Girl, Missing
- First edition cover
- Author: Sophie McKenzie
- Language: English
- Genre: Adventure, Action
- Publisher: Simon & Schuster
- Publication date: 2 October 2006
- Publication place: ENGLAND
- Pages: 301 pp
- ISBN: 978-1-4169-1732-8
- OCLC: 70400191
- Followed by: Sister, Missing and Missing,Me

= Girl, Missing =

2006 young adult thriller novel by Sophie McKenzie

Girl, Missing is a 2006 English-language young adult thriller novel by Sophie McKenzie.

It won the 2007 Bolton Children's Book Award, the 2008 Manchester Book Award and the 2007 Red House Children's Book Award for Older Readers, as well as being longlisted for the Carnegie Medal. It was also one of the books picked for the Richard & Judy Children's Book Club.

==Plot==
Curious about her birth parents, 14-year-old Lauren Matthews goes on a lost children’s website and finds a US American girl named Martha Lauren Purditt who went missing less than two months before Lauren was adopted; she becomes suspicious that she is Martha. A few days later, she finds a diary containing details about her adoption and the name Sonia Holtwood.

After persuading her family to go on a holiday to the United States, Lauren and her friend James (AKA "Jam") sneak off and meet with Taylor Tarsen, the owner of the agency that handled Lauren's adoption. He refuses to show Lauren her adoption file, but when Lauren mentions Sonia Holtwood, Taylor informs her Sonia looked after her prior to adoption.

Lauren and Jam set out to find Sonia. They run into a police officer Suzanna Sanders who gives them a ride in her car and offers them orange juice. Once in the car, Lauren and Jam begin to feel sleepy. Hours later, they wake up and find their phones and belongings have been taken. They ask Officer Sanders where they are and demand to be let out of the car. She reveals she is Sonia Holtwood and the orange juice was drugged. Sonia dumps them in the middle of nowhere and takes off with their phones and belongings. A man named Glane rescues them and takes them to Boston, where he works.

While with Glane, Lauren discovers that Martha's parents were Annie and Sam Purditt, who live in Evanport. Glane offers to take her there. After Lauren speaks with the Purditts, Annie is the only one who believes her story, while the others are skeptical. They take a DNA test, which confirms they're related.
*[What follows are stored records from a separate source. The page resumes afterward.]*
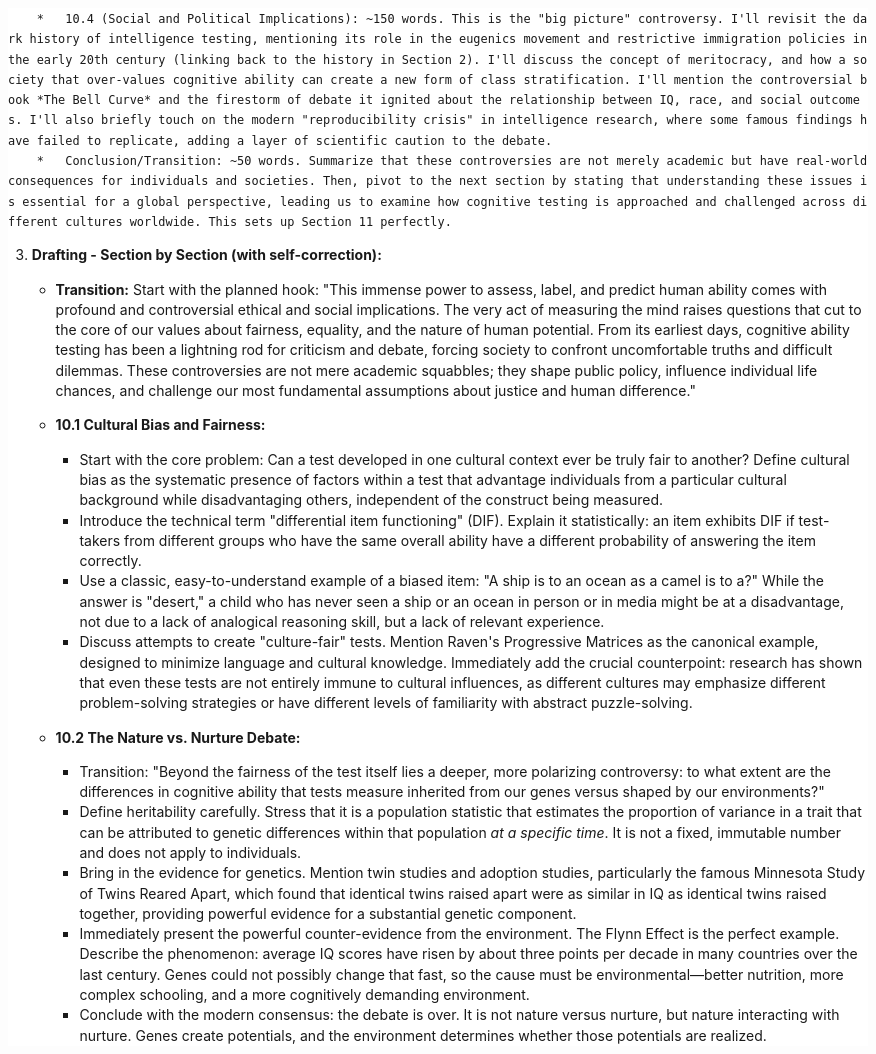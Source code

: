         *   10.4 (Social and Political Implications): ~150 words. This is the "big picture" controversy. I'll revisit the dark history of intelligence testing, mentioning its role in the eugenics movement and restrictive immigration policies in the early 20th century (linking back to the history in Section 2). I'll discuss the concept of meritocracy, and how a society that over-values cognitive ability can create a new form of class stratification. I'll mention the controversial book *The Bell Curve* and the firestorm of debate it ignited about the relationship between IQ, race, and social outcomes. I'll also briefly touch on the modern "reproducibility crisis" in intelligence research, where some famous findings have failed to replicate, adding a layer of scientific caution to the debate.
        *   Conclusion/Transition: ~50 words. Summarize that these controversies are not merely academic but have real-world consequences for individuals and societies. Then, pivot to the next section by stating that understanding these issues is essential for a global perspective, leading us to examine how cognitive testing is approached and challenged across different cultures worldwide. This sets up Section 11 perfectly.

3.  **Drafting - Section by Section (with self-correction):**

    *   **Transition:** Start with the planned hook: "This immense power to assess, label, and predict human ability comes with profound and controversial ethical and social implications. The very act of measuring the mind raises questions that cut to the core of our values about fairness, equality, and the nature of human potential. From its earliest days, cognitive ability testing has been a lightning rod for criticism and debate, forcing society to confront uncomfortable truths and difficult dilemmas. These controversies are not mere academic squabbles; they shape public policy, influence individual life chances, and challenge our most fundamental assumptions about justice and human difference."

    *   **10.1 Cultural Bias and Fairness:**
        *   Start with the core problem: Can a test developed in one cultural context ever be truly fair to another? Define cultural bias as the systematic presence of factors within a test that advantage individuals from a particular cultural background while disadvantaging others, independent of the construct being measured.
        *   Introduce the technical term "differential item functioning" (DIF). Explain it statistically: an item exhibits DIF if test-takers from different groups who have the same overall ability have a different probability of answering the item correctly.
        *   Use a classic, easy-to-understand example of a biased item: "A ship is to an ocean as a camel is to a?" While the answer is "desert," a child who has never seen a ship or an ocean in person or in media might be at a disadvantage, not due to a lack of analogical reasoning skill, but a lack of relevant experience.
        *   Discuss attempts to create "culture-fair" tests. Mention Raven's Progressive Matrices as the canonical example, designed to minimize language and cultural knowledge. Immediately add the crucial counterpoint: research has shown that even these tests are not entirely immune to cultural influences, as different cultures may emphasize different problem-solving strategies or have different levels of familiarity with abstract puzzle-solving.

    *   **10.2 The Nature vs. Nurture Debate:**
        *   Transition: "Beyond the fairness of the test itself lies a deeper, more polarizing controversy: to what extent are the differences in cognitive ability that tests measure inherited from our genes versus shaped by our environments?"
        *   Define heritability carefully. Stress that it is a population statistic that estimates the proportion of variance in a trait that can be attributed to genetic differences within that population *at a specific time*. It is not a fixed, immutable number and does not apply to individuals.
        *   Bring in the evidence for genetics. Mention twin studies and adoption studies, particularly the famous Minnesota Study of Twins Reared Apart, which found that identical twins raised apart were as similar in IQ as identical twins raised together, providing powerful evidence for a substantial genetic component.
        *   Immediately present the powerful counter-evidence from the environment. The Flynn Effect is the perfect example. Describe the phenomenon: average IQ scores have risen by about three points per decade in many countries over the last century. Genes could not possibly change that fast, so the cause must be environmental—better nutrition, more complex schooling, and a more cognitively demanding environment.
        *   Conclude with the modern consensus: the debate is over. It is not nature versus nurture, but nature interacting with nurture. Genes create potentials, and the environment determines whether those potentials are realized.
Later, Lauren's adoptive parents tell her they adopted her believing she was Sonia's child, without realizing she had been kidnapped. Nonetheless, they are accused of abduction and taken to prison. Missing her adoptive family terribly, Lauren argues with Annie, claiming that Annie doesn't love her. Annie replies that she almost killed herself after Lauren went missing.

Lauren moves in with her two sisters, Shelby and Madison Purditt, but has trouble fitting in with the rest of the family. She begins receiving threatening text messages telling her to "keep quiet or die." At first, she believes Shelby is the one sending them, but it turns out to be Sonia Holtwood. Finally, Holtwood sends Lauren a text saying her sister will die unless she goes to Sam's boat, the Josephine May. There, she finds Madison gagged and Sonia with a paid criminal, Frank. Jam appears as the boat starts to sink with everyone still trapped inside. Jam rescues them, but Madison is unconscious.

In the hospital, Annie and Lauren share a true mother–daughter moment, where Lauren sees Annie for who she truly is. Later, back at Sam and Annie's house, Lauren meets her adoptive parents at the door; they say that they have been released from jail and have been invited there by Sam and Annie. All of them have a conversation, and Lauren is asked who she wants to live with: her birth parents or her adoptive parents. She replies that she chooses both. Lauren then goes to the marina with Jam, who confesses his feelings for her.